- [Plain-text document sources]

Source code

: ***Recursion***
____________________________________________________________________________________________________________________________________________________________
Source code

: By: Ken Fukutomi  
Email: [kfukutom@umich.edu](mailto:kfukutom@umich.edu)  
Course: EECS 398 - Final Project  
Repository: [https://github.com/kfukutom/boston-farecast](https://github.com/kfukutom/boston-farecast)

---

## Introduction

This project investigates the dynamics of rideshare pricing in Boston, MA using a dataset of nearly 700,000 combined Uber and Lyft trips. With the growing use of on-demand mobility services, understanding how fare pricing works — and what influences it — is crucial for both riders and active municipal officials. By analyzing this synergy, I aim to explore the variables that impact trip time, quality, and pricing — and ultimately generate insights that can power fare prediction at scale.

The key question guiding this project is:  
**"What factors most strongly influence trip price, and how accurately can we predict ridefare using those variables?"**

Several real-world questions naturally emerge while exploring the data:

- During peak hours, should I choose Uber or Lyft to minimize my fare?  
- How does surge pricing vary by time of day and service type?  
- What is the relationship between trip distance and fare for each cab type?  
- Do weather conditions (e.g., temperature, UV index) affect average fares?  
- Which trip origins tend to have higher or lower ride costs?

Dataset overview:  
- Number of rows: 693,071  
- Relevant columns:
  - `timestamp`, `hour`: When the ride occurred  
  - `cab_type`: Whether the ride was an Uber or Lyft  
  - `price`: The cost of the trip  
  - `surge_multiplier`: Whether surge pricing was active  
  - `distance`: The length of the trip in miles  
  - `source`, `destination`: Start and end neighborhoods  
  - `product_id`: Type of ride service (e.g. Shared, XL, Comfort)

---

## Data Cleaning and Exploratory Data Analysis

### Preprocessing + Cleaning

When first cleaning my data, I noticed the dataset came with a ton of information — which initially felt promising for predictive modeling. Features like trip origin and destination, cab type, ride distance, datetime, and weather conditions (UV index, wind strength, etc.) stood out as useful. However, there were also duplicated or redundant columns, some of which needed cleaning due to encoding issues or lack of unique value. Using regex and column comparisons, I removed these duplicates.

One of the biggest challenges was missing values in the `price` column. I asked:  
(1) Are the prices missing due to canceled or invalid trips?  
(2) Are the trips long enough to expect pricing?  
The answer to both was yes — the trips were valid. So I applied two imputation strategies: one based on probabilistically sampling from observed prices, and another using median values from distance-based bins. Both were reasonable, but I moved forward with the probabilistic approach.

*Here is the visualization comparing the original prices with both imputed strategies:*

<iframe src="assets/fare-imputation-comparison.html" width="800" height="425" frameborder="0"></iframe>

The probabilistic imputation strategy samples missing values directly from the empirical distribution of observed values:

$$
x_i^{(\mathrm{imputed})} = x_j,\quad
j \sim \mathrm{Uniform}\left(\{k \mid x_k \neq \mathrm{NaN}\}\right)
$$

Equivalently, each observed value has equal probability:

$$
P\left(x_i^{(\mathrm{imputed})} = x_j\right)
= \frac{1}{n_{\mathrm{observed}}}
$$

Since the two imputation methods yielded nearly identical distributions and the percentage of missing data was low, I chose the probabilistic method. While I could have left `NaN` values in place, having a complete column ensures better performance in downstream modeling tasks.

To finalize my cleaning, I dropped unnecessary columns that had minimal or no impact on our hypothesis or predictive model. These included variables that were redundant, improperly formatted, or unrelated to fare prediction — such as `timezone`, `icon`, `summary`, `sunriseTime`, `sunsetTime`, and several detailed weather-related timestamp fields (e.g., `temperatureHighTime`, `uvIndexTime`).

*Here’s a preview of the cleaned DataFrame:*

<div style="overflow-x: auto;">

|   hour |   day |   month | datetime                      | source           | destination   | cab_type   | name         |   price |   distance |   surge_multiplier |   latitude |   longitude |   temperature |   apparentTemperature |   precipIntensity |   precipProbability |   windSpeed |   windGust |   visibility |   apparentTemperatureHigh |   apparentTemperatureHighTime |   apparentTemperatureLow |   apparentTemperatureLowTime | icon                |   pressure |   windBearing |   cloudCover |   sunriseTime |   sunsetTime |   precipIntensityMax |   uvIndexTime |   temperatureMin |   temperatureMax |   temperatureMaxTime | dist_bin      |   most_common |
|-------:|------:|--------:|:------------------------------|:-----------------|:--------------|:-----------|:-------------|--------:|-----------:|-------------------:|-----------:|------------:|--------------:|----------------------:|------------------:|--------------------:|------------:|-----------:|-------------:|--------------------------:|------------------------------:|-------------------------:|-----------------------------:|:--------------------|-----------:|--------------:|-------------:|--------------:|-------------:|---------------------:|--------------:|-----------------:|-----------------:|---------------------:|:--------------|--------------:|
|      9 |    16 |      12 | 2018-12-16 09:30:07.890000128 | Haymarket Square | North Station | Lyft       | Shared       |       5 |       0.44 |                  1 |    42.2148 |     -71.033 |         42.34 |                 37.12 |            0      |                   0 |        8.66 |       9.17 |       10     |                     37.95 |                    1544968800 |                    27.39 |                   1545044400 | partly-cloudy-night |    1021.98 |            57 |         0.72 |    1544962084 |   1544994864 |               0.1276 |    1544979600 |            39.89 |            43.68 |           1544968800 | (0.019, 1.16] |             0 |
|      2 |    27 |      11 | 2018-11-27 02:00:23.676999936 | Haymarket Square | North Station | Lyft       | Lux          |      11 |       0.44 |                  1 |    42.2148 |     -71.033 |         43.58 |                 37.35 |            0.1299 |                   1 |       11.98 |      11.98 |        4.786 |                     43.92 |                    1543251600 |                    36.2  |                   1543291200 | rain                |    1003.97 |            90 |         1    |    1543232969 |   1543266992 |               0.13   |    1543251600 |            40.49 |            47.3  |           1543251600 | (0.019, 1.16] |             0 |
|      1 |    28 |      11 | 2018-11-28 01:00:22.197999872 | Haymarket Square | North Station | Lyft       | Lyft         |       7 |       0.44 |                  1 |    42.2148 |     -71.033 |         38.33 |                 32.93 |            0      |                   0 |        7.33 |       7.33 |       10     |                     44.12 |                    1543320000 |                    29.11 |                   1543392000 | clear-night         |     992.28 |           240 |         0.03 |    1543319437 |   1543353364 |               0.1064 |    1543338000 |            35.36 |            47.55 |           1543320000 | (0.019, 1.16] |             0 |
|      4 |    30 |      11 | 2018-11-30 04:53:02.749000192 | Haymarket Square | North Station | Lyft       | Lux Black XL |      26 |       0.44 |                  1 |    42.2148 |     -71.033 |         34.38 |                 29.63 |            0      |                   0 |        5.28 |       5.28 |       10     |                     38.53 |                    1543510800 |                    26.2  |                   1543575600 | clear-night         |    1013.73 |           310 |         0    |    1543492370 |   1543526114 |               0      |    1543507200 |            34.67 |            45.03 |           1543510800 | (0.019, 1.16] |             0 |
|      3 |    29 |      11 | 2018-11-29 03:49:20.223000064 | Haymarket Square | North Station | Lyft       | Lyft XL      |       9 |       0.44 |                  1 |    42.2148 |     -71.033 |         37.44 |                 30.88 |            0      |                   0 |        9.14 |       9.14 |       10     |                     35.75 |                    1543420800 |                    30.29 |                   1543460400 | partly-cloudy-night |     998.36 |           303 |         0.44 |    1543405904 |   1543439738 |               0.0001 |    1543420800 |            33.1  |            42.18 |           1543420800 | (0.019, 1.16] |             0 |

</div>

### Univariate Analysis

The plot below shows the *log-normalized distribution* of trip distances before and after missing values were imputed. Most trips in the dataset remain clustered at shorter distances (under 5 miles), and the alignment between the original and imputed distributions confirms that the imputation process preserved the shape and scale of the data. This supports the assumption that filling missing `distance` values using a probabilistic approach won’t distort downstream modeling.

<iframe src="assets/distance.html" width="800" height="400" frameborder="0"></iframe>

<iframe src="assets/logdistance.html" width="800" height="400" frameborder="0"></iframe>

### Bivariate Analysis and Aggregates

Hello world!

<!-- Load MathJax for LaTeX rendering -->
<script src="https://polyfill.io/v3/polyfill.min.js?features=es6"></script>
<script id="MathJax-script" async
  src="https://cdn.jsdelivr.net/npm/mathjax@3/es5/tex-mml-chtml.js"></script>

- [GOAL OF THE EXERCISE] Which lines run from the one containing "<!-- Load MathJax for LaTeX rendering -->" to the end of the entries above? Quote exactly those, and only those.

- [TASK RESPONSE]
<!-- Load MathJax for LaTeX rendering -->
<script src="https://polyfill.io/v3/polyfill.min.js?features=es6"></script>
<script id="MathJax-script" async
  src="https://cdn.jsdelivr.net/npm/mathjax@3/es5/tex-mml-chtml.js"></script>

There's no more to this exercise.